### SOURCE DATA
*-*-*

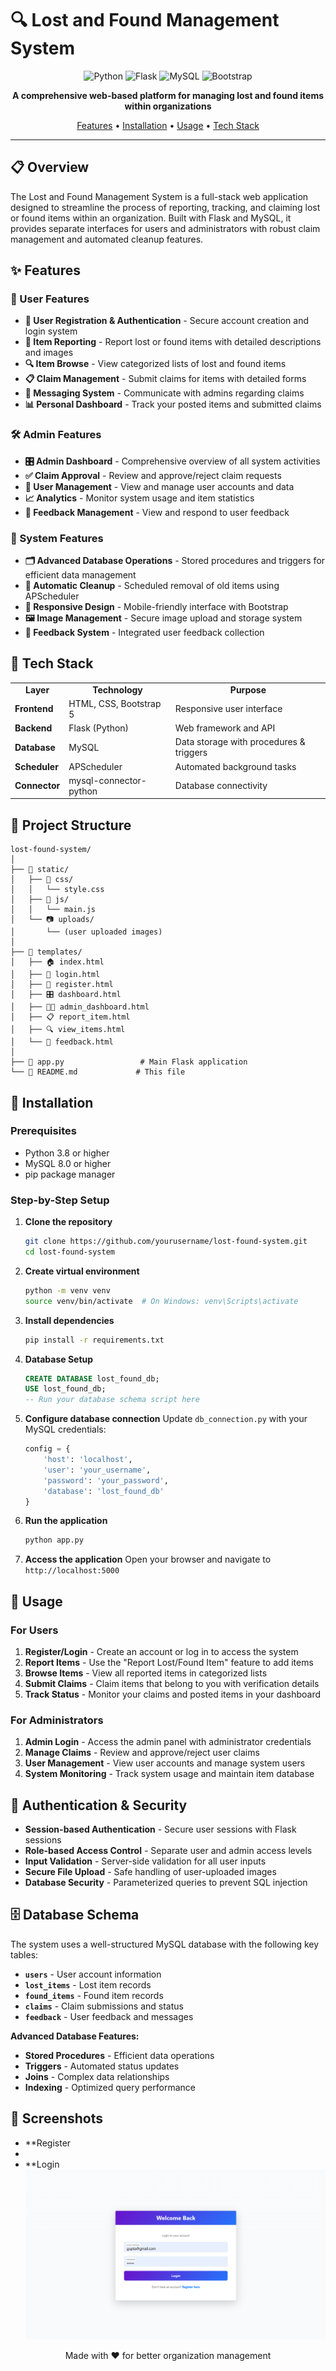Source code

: # 🔍 Lost and Found Management System

<div align="center">

![Python](https://img.shields.io/badge/Python-3.8+-blue.svg)
![Flask](https://img.shields.io/badge/Flask-2.0+-green.svg)
![MySQL](https://img.shields.io/badge/MySQL-8.0+-orange.svg)
![Bootstrap](https://img.shields.io/badge/Bootstrap-5.0+-purple.svg)

**A comprehensive web-based platform for managing lost and found items within organizations**

[Features](#-features) • [Installation](#-installation) • [Usage](#-usage) • [Tech Stack](#-tech-stack) 

</div>

---

## 📋 Overview

The Lost and Found Management System is a full-stack web application designed to streamline the process of reporting, tracking, and claiming lost or found items within an organization. Built with Flask and MySQL, it provides separate interfaces for users and administrators with robust claim management and automated cleanup features.

## ✨ Features

### 👥 User Features
- **🔐 User Registration & Authentication** - Secure account creation and login system
- **📝 Item Reporting** - Report lost or found items with detailed descriptions and images
- **🔍 Item Browse** - View categorized lists of lost and found items
- **📋 Claim Management** - Submit claims for items with detailed forms
- **💬 Messaging System** - Communicate with admins regarding claims
- **📊 Personal Dashboard** - Track your posted items and submitted claims

### 🛠️ Admin Features
- **🎛️ Admin Dashboard** - Comprehensive overview of all system activities
- **✅ Claim Approval** - Review and approve/reject claim requests
- **👥 User Management** - View and manage user accounts and data
- **📈 Analytics** - Monitor system usage and item statistics
- **💌 Feedback Management** - View and respond to user feedback

### 🔧 System Features
- **🗂️ Advanced Database Operations** - Stored procedures and triggers for efficient data management
- **🧹 Automatic Cleanup** - Scheduled removal of old items using APScheduler
- **📱 Responsive Design** - Mobile-friendly interface with Bootstrap
- **🖼️ Image Management** - Secure image upload and storage system
- **📧 Feedback System** - Integrated user feedback collection

## 🚀 Tech Stack

<table>
<tr>
<td align="center"><strong>Layer</strong></td>
<td align="center"><strong>Technology</strong></td>
<td align="center"><strong>Purpose</strong></td>
</tr>
<tr>
<td><strong>Frontend</strong></td>
<td>HTML, CSS, Bootstrap 5</td>
<td>Responsive user interface</td>
</tr>
<tr>
<td><strong>Backend</strong></td>
<td>Flask (Python)</td>
<td>Web framework and API</td>
</tr>
<tr>
<td><strong>Database</strong></td>
<td>MySQL</td>
<td>Data storage with procedures & triggers</td>
</tr>
<tr>
<td><strong>Scheduler</strong></td>
<td>APScheduler</td>
<td>Automated background tasks</td>
</tr>
<tr>
<td><strong>Connector</strong></td>
<td>mysql-connector-python</td>
<td>Database connectivity</td>
</tr>
</table>

## 📁 Project Structure

```
lost-found-system/
│
├── 📁 static/
│   ├── 🎨 css/
│   │   └── style.css
│   ├── 📜 js/
│   │   └── main.js
│   └── 📷 uploads/
│       └── (user uploaded images)
│
├── 📁 templates/
│   ├── 🏠 index.html
│   ├── 🔐 login.html
│   ├── 📝 register.html
│   ├── 🎛️ dashboard.html
│   ├── 👨‍💼 admin_dashboard.html
│   ├── 📋 report_item.html
│   ├── 🔍 view_items.html
│   └── 📧 feedback.html
│
├── 🐍 app.py                 # Main Flask application
└── 📖 README.md             # This file
```

## 🔧 Installation

### Prerequisites
- Python 3.8 or higher
- MySQL 8.0 or higher
- pip package manager

### Step-by-Step Setup

1. **Clone the repository**
   ```bash
   git clone https://github.com/yourusername/lost-found-system.git
   cd lost-found-system
   ```

2. **Create virtual environment**
   ```bash
   python -m venv venv
   source venv/bin/activate  # On Windows: venv\Scripts\activate
   ```

3. **Install dependencies**
   ```bash
   pip install -r requirements.txt
   ```

4. **Database Setup**
   ```sql
   CREATE DATABASE lost_found_db;
   USE lost_found_db;
   -- Run your database schema script here
   ```

5. **Configure database connection**
   Update `db_connection.py` with your MySQL credentials:
   ```python
   config = {
       'host': 'localhost',
       'user': 'your_username',
       'password': 'your_password',
       'database': 'lost_found_db'
   }
   ```

6. **Run the application**
   ```bash
   python app.py
   ```

7. **Access the application**
   Open your browser and navigate to `http://localhost:5000`

## 🎯 Usage

### For Users
1. **Register/Login** - Create an account or log in to access the system
2. **Report Items** - Use the "Report Lost/Found Item" feature to add items
3. **Browse Items** - View all reported items in categorized lists
4. **Submit Claims** - Claim items that belong to you with verification details
5. **Track Status** - Monitor your claims and posted items in your dashboard

### For Administrators
1. **Admin Login** - Access the admin panel with administrator credentials
2. **Manage Claims** - Review and approve/reject user claims
3. **User Management** - View user accounts and manage system users
4. **System Monitoring** - Track system usage and maintain item database

## 🔐 Authentication & Security

- **Session-based Authentication** - Secure user sessions with Flask sessions
- **Role-based Access Control** - Separate user and admin access levels
- **Input Validation** - Server-side validation for all user inputs
- **Secure File Upload** - Safe handling of user-uploaded images
- **Database Security** - Parameterized queries to prevent SQL injection

## 🗄️ Database Schema

The system uses a well-structured MySQL database with the following key tables:

- **`users`** - User account information
- **`lost_items`** - Lost item records
- **`found_items`** - Found item records
- **`claims`** - Claim submissions and status
- **`feedback`** - User feedback and messages

**Advanced Database Features:**
- **Stored Procedures** - Efficient data operations
- **Triggers** - Automated status updates
- **Joins** - Complex data relationships
- **Indexing** - Optimized query performance

## 📱 Screenshots
- **Register
- 
- **Login
![image alt](https://github.com/adityagupta000/Lost_And_Found_Dbms/blob/main/db_lab/1.png?raw=true)

<div align="center">
Made with ❤️ for better organization management
</div>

*-*-*

Write out the lines above exactly, but only from the one containing "User account information" through the last one.

### RESULT FOR THIS EXERCISE
- **`users`** - User account information
- **`lost_items`** - Lost item records
- **`found_items`** - Found item records
- **`claims`** - Claim submissions and status
- **`feedback`** - User feedback and messages

**Advanced Database Features:**
- **Stored Procedures** - Efficient data operations
- **Triggers** - Automated status updates
- **Joins** - Complex data relationships
- **Indexing** - Optimized query performance

## 📱 Screenshots
- **Register
- 
- **Login
![image alt](https://github.com/adityagupta000/Lost_And_Found_Dbms/blob/main/db_lab/1.png?raw=true)

<div align="center">
Made with ❤️ for better organization management
</div>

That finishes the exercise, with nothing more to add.